Task details: Each line of the records below that holds "Undirected" should be returned.

Source texts of formatted documents:
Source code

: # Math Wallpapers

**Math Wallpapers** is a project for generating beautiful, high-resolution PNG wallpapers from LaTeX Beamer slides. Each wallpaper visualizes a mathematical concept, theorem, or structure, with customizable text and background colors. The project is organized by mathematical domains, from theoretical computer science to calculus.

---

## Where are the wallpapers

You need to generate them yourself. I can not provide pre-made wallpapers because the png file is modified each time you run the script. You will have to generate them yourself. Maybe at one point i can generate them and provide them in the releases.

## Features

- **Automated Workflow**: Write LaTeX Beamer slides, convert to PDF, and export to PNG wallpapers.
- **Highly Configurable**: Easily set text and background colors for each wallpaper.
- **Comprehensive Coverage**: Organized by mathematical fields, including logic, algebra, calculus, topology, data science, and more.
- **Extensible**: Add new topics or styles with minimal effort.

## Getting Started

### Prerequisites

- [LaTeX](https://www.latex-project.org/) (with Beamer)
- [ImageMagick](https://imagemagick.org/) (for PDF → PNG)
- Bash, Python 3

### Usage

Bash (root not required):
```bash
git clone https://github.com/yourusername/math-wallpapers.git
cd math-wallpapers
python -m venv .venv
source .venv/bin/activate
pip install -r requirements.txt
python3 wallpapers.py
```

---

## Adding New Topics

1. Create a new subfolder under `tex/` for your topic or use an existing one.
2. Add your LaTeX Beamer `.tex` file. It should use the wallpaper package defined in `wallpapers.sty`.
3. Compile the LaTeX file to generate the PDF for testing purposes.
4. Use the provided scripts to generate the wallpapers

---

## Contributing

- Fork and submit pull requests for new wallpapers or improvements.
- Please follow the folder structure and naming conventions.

==

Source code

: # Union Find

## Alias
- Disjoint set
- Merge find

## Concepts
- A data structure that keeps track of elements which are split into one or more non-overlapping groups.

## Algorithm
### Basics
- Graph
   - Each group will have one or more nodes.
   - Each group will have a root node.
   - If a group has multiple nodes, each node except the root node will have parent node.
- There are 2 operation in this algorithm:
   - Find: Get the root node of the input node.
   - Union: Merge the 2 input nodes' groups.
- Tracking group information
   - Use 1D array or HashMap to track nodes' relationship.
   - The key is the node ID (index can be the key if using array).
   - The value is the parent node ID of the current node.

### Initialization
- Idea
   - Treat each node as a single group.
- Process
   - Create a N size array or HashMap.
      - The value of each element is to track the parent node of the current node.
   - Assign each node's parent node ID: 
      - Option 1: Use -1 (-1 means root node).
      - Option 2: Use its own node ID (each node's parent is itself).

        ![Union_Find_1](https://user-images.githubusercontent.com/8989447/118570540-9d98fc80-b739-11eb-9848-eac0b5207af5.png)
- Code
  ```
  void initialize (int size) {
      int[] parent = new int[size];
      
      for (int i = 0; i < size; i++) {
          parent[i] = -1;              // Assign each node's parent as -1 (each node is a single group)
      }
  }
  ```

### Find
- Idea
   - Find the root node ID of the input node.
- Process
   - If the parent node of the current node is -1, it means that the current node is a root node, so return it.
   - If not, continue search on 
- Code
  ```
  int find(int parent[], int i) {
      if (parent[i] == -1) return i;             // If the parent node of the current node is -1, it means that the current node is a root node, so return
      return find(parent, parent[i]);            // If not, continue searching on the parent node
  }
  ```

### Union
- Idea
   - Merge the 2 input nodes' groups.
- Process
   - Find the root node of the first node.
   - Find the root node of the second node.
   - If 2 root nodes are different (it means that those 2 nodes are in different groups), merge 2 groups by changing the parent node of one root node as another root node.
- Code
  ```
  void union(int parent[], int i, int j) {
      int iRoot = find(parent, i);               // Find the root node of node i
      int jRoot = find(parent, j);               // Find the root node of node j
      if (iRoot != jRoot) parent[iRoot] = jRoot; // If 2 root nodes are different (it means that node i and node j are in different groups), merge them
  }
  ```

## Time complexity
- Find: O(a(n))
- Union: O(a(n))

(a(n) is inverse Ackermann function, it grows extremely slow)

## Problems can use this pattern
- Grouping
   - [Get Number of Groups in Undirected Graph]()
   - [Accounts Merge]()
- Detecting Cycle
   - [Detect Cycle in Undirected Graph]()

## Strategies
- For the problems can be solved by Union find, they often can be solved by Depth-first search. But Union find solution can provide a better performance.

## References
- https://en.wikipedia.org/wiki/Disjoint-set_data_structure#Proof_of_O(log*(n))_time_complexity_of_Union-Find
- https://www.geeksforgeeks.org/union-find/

...

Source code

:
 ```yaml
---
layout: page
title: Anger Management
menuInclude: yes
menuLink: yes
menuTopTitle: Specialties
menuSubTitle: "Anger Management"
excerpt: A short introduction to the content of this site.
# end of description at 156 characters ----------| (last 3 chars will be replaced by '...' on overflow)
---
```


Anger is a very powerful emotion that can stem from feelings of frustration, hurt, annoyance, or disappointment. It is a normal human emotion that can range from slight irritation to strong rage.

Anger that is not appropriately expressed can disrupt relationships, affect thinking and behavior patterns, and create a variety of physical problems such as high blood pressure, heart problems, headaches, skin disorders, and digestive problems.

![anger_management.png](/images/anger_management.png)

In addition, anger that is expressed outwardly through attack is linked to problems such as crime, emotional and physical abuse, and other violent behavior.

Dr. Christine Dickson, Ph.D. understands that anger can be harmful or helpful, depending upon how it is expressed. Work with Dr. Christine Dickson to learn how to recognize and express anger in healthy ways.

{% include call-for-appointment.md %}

Answer section:
   - [Get Number of Groups in Undirected Graph]()
   - [Detect Cycle in Undirected Graph]()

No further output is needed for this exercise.